HNCP3 et UNCP4 pourraient inhiber les activités de l'α-amylase et de l'α-glucosidase, impliquées dans le métabolisme du glucose en réduisant le clivage des liaisons glycosidiques glucidiques et en libérant du glucose. Comme le montre la figure 6A, le taux d'inhibition de l'acarbose sur l'α-glucosidase a atteint le maximum de 86,42 ± 1,59 % lorsque la concentration des échantillons était de 3,0 mg/ml, et les taux d'inhibition les plus élevés de HNCP3 et UNCP4 ont également été obtenus avec la valeur de 60,03 ± 1,58 % et 79,01 ± 1,41 %, respectivement. Pendant ce temps, les activités inhibitrices de HNCP3 et UNCP4 sur l'α-glucosidase ont été montrées sur la figure 6B, où le rapport d'inhibition présentait la relation dose-dépendante. Les taux d'inhibition les plus élevés de HNCP3 et UNCP4 sur l'α-amylase étaient de 57,76 ± 1,88 % et 77,72 ± 2,03 %, respectivement. Les résultats ont montré que HNCP3 et UNCP4 pouvaient empêcher le métabolisme des glucides dans les aliments et réduire efficacement la glycémie postprandiale dans le corps59.

Taux d'inhibition de l'α-amylase et de l'α-glucosidase par HNCP3 et UNCP4.

En fait, il a été constaté que de nombreux extraits de plantes et de fruits possédaient des effets inhibiteurs sur l'α-glucosidase avec des effets secondaires minimes60. Bien que HNCP3 et UNCP4 aient eu des effets inhibiteurs inférieurs à ceux du médicament acarbose, les résultats ont indiqué qu'ils pourraient être les inhibiteurs potentiels de l'α-glucosidase.
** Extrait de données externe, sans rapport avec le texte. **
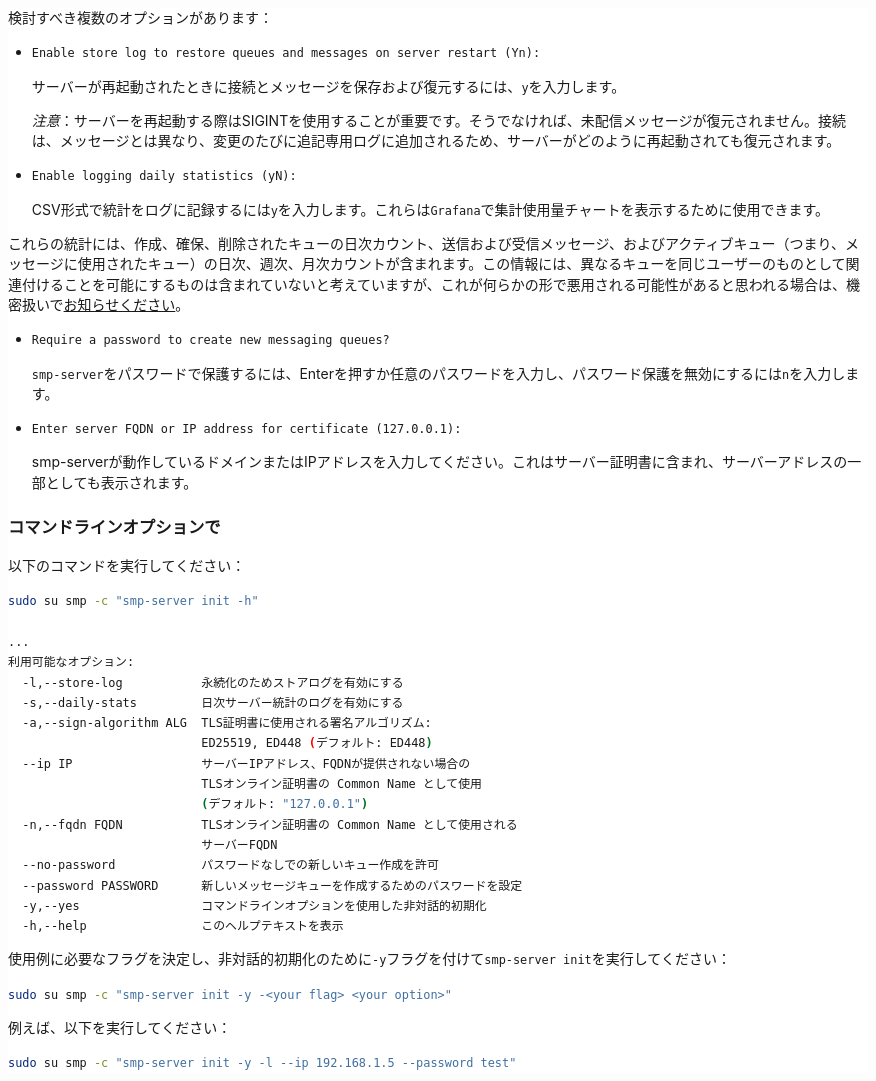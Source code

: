 検討すべき複数のオプションがあります：

- `Enable store log to restore queues and messages on server restart (Yn):`

  サーバーが再起動されたときに接続とメッセージを保存および復元するには、`y`を入力します。

  _注意_：サーバーを再起動する際はSIGINTを使用することが重要です。そうでなければ、未配信メッセージが復元されません。接続は、メッセージとは異なり、変更のたびに追記専用ログに追加されるため、サーバーがどのように再起動されても復元されます。

- `Enable logging daily statistics (yN):`

  CSV形式で統計をログに記録するには`y`を入力します。これらは`Grafana`で集計使用量チャートを表示するために使用できます。

これらの統計には、作成、確保、削除されたキューの日次カウント、送信および受信メッセージ、およびアクティブキュー（つまり、メッセージに使用されたキュー）の日次、週次、月次カウントが含まれます。この情報には、異なるキューを同じユーザーのものとして関連付けることを可能にするものは含まれていないと考えていますが、これが何らかの形で悪用される可能性があると思われる場合は、機密扱いで[お知らせください](../../SECURITY.md)。

- `Require a password to create new messaging queues?`

  `smp-server`をパスワードで保護するには、Enterを押すか任意のパスワードを入力し、パスワード保護を無効にするには`n`を入力します。

- `Enter server FQDN or IP address for certificate (127.0.0.1):`

  smp-serverが動作しているドメインまたはIPアドレスを入力してください。これはサーバー証明書に含まれ、サーバーアドレスの一部としても表示されます。

### コマンドラインオプションで

以下のコマンドを実行してください：

```sh
sudo su smp -c "smp-server init -h"

...
利用可能なオプション:
  -l,--store-log           永続化のためストアログを有効にする
  -s,--daily-stats         日次サーバー統計のログを有効にする
  -a,--sign-algorithm ALG  TLS証明書に使用される署名アルゴリズム:
                           ED25519, ED448 (デフォルト: ED448)
  --ip IP                  サーバーIPアドレス、FQDNが提供されない場合の
                           TLSオンライン証明書の Common Name として使用
                           (デフォルト: "127.0.0.1")
  -n,--fqdn FQDN           TLSオンライン証明書の Common Name として使用される
                           サーバーFQDN
  --no-password            パスワードなしでの新しいキュー作成を許可
  --password PASSWORD      新しいメッセージキューを作成するためのパスワードを設定
  -y,--yes                 コマンドラインオプションを使用した非対話的初期化
  -h,--help                このヘルプテキストを表示
```

使用例に必要なフラグを決定し、非対話的初期化のために`-y`フラグを付けて`smp-server init`を実行してください：

```sh
sudo su smp -c "smp-server init -y -<your flag> <your option>"
```

例えば、以下を実行してください：

```sh
sudo su smp -c "smp-server init -y -l --ip 192.168.1.5 --password test"
```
Dans cette étude, la différence dans les activités inhibitrices de HNCP3 et UNCP4 pourrait être due au fait que l'extraction assistée par ultrasons pourrait extraire et/ou conserver plus de composés bioactifs ayant une activité anti-hyperglycémique en peu de temps dans des conditions de température moyenne61.

La commune de Nostoc est riche en protéines, calcium, phosphore, fer et autres nutriments, et est utilisée depuis longtemps comme ingrédient pour la consommation humaine, avec pour effet de réduire les graisses, d'éliminer la chaleur et d'éclaircir les yeux, etc. L'activité biologique de polysaccharide, l'ingrédient actif important dans la commune de Nostoc, n'est pas claire. Ces dernières années, avec le développement vigoureux des antioxydants, il s'est progressivement développé de simple antioxydant synthétique à un piégeur de radicaux libres naturel, vert, efficace et peu toxique in vivo obtenu à partir de produits naturels. Le diabète est l'une des trois maladies les plus persistantes menaçant la santé humaine, avec un taux de mortalité juste derrière les maladies cardiovasculaires et le cancer. Le développement de médicaments thérapeutiques pour le diabète a été un sujet de recherche brûlant. De nombreux types de polysaccharides se sont avérés avoir une certaine activité antidiabétique dans les composants de produits naturels. Par conséquent, dans cette étude, les polysaccharides de la commune de Nostoc extraits par extraction à l'eau chaude et extraction assistée par ultrasons ont été purifiés et caractérisés structurellement. Leurs activités antioxydantes et antidiabétiques ont également été étudiées de manière exploratoire. Les résultats ont montré que HNCP3 et UNCP4 ont certaines activités de piégeage des radicaux libres.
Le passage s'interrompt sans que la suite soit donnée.